* **Directions for this task**:
Report the number of lines in the data below that hold "library", without any other words.

START Data records

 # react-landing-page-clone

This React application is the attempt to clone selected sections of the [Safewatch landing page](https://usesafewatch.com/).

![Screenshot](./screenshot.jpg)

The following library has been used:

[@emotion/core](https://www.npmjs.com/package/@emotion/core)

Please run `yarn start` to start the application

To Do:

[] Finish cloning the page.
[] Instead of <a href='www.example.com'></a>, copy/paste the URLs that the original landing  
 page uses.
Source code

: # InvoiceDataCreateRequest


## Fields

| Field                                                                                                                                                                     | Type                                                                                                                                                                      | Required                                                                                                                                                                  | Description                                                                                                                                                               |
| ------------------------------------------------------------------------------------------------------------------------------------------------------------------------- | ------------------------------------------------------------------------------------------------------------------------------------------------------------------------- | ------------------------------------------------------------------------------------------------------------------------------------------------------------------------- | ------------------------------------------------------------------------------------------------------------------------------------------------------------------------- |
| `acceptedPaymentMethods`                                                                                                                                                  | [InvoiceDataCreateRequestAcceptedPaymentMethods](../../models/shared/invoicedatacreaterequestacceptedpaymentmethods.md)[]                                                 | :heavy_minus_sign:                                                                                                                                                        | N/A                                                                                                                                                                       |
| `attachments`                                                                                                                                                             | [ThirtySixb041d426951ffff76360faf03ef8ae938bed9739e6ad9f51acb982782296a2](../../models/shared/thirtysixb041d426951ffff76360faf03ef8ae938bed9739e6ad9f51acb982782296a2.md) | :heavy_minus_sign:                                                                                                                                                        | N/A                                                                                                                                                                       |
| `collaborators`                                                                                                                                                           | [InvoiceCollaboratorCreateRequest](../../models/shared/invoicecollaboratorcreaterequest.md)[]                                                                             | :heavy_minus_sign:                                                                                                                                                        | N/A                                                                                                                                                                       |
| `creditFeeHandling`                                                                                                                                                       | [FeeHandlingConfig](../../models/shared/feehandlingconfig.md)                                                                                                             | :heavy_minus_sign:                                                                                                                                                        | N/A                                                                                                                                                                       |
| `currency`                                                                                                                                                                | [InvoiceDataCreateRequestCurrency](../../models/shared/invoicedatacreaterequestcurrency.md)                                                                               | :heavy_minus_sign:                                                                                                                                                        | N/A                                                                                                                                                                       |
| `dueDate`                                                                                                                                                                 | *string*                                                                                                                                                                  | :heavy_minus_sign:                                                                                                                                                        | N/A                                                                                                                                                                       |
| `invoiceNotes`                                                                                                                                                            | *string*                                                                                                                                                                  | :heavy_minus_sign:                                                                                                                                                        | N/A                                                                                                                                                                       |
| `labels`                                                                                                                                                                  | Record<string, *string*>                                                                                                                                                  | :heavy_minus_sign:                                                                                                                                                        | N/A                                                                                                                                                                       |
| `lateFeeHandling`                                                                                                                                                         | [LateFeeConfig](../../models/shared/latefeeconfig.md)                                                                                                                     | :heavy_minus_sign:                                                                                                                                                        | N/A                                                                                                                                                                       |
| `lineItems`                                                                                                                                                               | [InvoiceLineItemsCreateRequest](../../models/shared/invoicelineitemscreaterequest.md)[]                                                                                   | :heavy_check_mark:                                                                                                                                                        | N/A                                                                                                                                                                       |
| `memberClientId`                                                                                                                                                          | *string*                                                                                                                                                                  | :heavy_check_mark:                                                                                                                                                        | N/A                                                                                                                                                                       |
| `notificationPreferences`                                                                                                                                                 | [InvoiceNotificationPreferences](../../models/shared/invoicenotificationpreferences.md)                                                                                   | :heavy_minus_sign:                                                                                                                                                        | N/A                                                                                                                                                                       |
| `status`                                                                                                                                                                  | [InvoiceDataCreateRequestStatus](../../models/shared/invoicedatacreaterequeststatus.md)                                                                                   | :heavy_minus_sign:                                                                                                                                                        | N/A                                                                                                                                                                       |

END Data records
START Data records

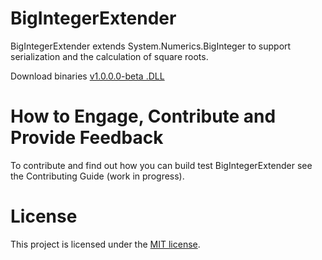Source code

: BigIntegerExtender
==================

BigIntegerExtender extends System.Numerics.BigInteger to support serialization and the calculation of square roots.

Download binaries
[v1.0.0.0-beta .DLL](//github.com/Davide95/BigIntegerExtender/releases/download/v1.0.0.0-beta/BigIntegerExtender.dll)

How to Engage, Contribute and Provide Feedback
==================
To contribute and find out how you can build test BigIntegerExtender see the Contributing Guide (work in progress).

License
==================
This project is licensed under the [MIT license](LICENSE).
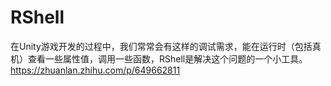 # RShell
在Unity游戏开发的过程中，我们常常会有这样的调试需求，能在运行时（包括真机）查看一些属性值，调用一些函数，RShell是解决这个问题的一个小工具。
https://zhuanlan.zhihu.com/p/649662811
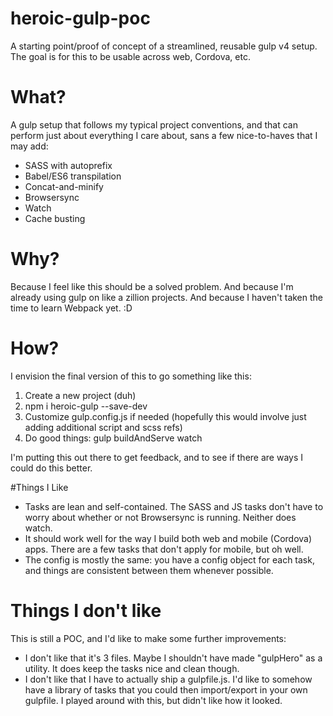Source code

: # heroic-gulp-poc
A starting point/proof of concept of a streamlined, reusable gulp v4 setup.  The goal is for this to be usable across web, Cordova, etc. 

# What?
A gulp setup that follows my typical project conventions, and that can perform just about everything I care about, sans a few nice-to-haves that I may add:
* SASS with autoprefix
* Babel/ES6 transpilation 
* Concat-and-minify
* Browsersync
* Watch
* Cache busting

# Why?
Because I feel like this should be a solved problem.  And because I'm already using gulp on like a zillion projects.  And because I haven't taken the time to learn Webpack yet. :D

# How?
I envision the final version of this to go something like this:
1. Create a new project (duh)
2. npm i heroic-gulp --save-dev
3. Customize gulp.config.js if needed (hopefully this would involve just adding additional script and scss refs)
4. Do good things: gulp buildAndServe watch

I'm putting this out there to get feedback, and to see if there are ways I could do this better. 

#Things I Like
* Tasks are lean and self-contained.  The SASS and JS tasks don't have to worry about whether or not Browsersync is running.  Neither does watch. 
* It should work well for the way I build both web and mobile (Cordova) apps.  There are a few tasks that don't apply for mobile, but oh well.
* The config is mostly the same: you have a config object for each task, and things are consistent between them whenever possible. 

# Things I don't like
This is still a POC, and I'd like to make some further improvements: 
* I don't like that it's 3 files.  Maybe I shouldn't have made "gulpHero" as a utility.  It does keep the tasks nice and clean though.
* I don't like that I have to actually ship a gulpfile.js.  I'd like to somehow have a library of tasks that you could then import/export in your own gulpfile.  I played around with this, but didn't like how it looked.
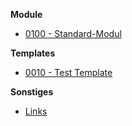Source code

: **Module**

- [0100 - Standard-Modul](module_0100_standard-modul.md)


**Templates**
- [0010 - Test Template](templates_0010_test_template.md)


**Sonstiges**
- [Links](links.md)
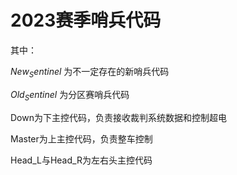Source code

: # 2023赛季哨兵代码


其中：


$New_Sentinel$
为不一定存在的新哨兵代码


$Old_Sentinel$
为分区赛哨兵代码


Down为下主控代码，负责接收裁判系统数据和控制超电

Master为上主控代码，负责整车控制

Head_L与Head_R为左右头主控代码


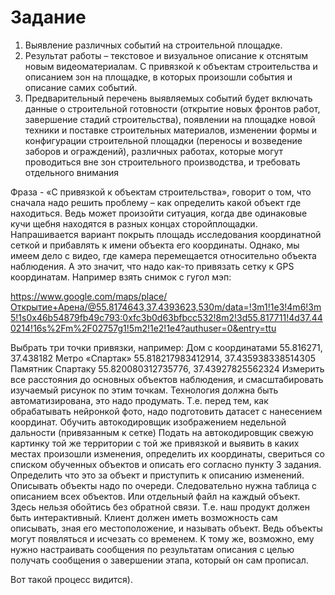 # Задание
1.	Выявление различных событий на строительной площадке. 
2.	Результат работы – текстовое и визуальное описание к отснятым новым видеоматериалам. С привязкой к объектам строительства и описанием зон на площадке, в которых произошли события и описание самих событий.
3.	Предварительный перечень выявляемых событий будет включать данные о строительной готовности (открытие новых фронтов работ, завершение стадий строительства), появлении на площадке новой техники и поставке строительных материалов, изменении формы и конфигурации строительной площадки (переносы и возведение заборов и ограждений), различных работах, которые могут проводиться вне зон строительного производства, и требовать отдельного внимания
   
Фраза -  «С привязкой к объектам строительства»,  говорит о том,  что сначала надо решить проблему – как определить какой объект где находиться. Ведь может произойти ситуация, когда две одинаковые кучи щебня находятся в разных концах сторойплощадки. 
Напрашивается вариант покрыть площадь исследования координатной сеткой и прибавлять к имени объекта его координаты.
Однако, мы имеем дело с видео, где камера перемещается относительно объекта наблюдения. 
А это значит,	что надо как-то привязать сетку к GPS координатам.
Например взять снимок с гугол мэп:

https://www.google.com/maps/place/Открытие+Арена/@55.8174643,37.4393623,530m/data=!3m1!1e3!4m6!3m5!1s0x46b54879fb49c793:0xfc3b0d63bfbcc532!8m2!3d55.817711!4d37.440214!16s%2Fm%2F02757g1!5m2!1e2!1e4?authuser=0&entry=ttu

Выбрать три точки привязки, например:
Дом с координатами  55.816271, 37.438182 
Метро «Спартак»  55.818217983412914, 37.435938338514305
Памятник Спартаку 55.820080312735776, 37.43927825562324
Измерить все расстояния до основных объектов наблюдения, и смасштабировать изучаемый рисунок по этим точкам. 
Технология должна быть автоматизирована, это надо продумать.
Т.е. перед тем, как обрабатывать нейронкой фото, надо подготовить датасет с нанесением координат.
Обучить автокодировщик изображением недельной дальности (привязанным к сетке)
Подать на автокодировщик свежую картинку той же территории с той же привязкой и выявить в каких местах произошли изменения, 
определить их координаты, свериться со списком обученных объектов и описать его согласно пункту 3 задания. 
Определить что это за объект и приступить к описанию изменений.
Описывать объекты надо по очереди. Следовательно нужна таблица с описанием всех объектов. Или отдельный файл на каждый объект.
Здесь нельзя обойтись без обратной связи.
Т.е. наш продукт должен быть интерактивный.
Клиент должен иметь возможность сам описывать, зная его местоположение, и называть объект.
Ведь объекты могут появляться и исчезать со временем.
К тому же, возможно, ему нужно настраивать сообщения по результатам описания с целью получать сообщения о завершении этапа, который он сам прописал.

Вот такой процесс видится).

END Data records
START Data records

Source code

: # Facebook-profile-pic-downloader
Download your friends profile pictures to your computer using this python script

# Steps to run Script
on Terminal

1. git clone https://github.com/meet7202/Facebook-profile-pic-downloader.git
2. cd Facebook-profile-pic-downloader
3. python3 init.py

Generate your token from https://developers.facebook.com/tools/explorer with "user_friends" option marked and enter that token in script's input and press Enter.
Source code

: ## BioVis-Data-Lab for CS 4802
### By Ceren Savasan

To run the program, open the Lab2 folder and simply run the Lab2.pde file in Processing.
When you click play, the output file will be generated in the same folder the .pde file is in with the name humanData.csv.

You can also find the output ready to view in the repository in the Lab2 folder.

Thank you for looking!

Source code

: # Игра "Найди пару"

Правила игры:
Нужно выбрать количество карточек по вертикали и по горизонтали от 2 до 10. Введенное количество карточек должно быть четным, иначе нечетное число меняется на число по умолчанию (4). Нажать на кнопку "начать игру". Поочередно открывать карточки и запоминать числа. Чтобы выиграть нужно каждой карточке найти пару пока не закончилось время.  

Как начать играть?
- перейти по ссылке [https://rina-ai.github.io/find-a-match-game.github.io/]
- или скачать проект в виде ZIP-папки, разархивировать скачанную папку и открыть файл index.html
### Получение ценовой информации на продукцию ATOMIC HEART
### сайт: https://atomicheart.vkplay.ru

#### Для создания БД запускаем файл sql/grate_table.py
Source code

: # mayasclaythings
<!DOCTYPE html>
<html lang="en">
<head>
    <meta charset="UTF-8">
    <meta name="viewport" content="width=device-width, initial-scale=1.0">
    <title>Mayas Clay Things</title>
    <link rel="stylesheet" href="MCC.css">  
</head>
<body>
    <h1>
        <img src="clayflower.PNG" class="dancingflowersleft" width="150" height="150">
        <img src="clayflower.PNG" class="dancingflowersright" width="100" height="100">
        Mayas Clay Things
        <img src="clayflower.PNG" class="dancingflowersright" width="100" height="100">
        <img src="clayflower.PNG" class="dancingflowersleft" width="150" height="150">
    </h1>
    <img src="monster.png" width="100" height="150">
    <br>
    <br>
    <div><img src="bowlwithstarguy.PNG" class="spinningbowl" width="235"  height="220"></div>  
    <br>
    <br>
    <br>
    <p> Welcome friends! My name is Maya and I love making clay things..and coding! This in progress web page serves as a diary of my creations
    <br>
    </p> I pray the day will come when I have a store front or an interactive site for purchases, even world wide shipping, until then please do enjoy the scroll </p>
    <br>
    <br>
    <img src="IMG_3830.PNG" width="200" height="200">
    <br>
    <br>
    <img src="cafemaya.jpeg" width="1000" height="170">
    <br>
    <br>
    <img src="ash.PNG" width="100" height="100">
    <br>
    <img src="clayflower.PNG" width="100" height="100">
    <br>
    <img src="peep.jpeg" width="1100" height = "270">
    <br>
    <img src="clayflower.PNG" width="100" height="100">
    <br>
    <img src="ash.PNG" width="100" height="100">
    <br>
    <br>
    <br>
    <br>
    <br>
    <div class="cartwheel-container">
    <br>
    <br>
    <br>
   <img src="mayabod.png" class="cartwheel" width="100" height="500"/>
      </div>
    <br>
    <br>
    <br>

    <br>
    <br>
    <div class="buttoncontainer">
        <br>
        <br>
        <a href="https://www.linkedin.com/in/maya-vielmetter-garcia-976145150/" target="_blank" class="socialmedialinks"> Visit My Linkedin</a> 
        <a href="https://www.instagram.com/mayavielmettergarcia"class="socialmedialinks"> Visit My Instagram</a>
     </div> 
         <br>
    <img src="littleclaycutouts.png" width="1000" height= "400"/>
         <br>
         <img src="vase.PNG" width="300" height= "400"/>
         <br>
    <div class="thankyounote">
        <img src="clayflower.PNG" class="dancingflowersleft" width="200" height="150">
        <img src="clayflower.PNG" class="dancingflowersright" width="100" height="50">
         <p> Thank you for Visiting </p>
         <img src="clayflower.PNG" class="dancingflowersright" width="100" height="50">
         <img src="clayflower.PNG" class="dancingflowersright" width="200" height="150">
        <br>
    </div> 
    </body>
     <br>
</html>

END Data records

* **Reply to the task**:
2